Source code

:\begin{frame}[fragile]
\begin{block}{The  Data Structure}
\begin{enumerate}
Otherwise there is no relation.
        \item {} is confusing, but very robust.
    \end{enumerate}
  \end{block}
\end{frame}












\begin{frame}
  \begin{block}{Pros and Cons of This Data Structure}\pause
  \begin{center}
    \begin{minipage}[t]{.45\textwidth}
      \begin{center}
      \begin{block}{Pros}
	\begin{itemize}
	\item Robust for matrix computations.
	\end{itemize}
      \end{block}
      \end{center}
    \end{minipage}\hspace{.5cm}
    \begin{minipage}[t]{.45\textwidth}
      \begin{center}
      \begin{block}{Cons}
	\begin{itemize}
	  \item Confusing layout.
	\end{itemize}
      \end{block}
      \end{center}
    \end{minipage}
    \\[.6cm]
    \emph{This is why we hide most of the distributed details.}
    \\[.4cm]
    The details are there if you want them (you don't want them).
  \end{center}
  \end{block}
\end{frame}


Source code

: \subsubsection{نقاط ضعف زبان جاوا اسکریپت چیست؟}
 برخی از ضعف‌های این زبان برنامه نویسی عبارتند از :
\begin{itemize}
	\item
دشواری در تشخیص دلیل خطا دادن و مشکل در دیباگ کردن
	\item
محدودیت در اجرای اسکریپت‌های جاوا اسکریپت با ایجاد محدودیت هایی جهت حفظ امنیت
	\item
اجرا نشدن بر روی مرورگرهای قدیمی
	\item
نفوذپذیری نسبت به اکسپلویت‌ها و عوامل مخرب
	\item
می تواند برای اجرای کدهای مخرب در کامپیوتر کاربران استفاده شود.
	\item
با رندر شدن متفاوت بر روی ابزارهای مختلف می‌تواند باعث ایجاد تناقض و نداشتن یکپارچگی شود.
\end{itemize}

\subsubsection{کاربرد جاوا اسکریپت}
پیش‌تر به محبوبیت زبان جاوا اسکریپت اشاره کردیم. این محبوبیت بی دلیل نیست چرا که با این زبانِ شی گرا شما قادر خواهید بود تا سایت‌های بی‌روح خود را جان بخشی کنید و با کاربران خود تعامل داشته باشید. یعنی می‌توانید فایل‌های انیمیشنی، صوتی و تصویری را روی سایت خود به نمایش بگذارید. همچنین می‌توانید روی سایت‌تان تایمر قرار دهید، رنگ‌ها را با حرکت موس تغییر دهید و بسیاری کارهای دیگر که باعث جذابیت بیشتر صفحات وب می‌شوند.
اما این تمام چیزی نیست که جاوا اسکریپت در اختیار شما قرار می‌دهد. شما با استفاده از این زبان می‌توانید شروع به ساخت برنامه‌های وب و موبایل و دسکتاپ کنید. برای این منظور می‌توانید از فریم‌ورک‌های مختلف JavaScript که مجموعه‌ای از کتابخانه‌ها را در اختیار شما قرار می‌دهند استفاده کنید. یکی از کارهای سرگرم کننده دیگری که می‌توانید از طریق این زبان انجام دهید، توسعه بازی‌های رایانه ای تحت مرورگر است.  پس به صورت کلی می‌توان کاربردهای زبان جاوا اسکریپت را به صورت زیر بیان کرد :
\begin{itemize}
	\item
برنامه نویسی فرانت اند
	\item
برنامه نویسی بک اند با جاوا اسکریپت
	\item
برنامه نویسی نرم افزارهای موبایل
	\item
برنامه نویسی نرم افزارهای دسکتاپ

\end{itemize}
********************
**Task requirements**
Copy every line of the data above in which the string "Structure" appears.

**Your solution**
\begin{block}{The  Data Structure}
  \begin{block}{Pros and Cons of This Data Structure}\pause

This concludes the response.